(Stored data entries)
☆ ☆ ☆ ☆ ☆

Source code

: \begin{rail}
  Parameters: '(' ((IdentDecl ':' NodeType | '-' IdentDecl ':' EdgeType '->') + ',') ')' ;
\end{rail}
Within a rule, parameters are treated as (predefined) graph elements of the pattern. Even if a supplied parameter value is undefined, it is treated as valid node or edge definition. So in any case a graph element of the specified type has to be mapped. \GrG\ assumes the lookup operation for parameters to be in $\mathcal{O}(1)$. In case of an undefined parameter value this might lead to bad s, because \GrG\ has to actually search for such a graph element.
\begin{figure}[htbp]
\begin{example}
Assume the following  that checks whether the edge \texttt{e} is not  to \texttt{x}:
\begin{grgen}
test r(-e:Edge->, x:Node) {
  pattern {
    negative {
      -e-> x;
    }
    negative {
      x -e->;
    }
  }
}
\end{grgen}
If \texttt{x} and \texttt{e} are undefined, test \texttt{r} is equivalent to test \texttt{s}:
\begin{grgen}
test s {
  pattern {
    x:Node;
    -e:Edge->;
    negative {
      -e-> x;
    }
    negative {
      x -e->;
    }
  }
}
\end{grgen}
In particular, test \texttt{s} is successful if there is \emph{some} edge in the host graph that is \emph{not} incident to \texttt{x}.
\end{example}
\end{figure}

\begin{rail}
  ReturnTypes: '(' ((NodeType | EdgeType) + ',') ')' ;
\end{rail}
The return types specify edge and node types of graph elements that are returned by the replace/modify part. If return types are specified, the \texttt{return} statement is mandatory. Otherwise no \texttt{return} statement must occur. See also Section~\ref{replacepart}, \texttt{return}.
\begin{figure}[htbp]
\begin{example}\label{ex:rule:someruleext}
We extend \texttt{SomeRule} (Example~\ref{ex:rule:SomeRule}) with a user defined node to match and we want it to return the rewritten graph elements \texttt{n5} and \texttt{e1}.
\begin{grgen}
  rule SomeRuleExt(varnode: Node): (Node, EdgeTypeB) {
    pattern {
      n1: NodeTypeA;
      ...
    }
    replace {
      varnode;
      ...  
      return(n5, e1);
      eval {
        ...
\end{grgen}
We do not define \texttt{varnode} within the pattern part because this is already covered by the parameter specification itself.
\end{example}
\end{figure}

☆ ☆ ☆ ☆ ☆

### Your assignment
The records above should be restated word for word in their entirety.

### Response below
Source code

: \begin{rail}
  Parameters: '(' ((IdentDecl ':' NodeType | '-' IdentDecl ':' EdgeType '->') + ',') ')' ;
\end{rail}
Within a rule, parameters are treated as (predefined) graph elements of the pattern. Even if a supplied parameter value is undefined, it is treated as valid node or edge definition. So in any case a graph element of the specified type has to be mapped. \GrG\ assumes the lookup operation for parameters to be in $\mathcal{O}(1)$. In case of an undefined parameter value this might lead to bad s, because \GrG\ has to actually search for such a graph element.
\begin{figure}[htbp]
\begin{example}
Assume the following  that checks whether the edge \texttt{e} is not  to \texttt{x}:
\begin{grgen}
test r(-e:Edge->, x:Node) {
  pattern {
    negative {
      -e-> x;
    }
    negative {
      x -e->;
    }
  }
}
\end{grgen}
If \texttt{x} and \texttt{e} are undefined, test \texttt{r} is equivalent to test \texttt{s}:
\begin{grgen}
test s {
  pattern {
    x:Node;
    -e:Edge->;
    negative {
      -e-> x;
    }
    negative {
      x -e->;
    }
  }
}
\end{grgen}
In particular, test \texttt{s} is successful if there is \emph{some} edge in the host graph that is \emph{not} incident to \texttt{x}.
\end{example}
\end{figure}

\begin{rail}
  ReturnTypes: '(' ((NodeType | EdgeType) + ',') ')' ;
\end{rail}
The return types specify edge and node types of graph elements that are returned by the replace/modify part. If return types are specified, the \texttt{return} statement is mandatory. Otherwise no \texttt{return} statement must occur. See also Section~\ref{replacepart}, \texttt{return}.
\begin{figure}[htbp]
\begin{example}\label{ex:rule:someruleext}
We extend \texttt{SomeRule} (Example~\ref{ex:rule:SomeRule}) with a user defined node to match and we want it to return the rewritten graph elements \texttt{n5} and \texttt{e1}.
\begin{grgen}
  rule SomeRuleExt(varnode: Node): (Node, EdgeTypeB) {
    pattern {
      n1: NodeTypeA;
      ...
    }
    replace {
      varnode;
      ...  
      return(n5, e1);
      eval {
        ...
\end{grgen}
We do not define \texttt{varnode} within the pattern part because this is already covered by the parameter specification itself.
\end{example}
\end{figure}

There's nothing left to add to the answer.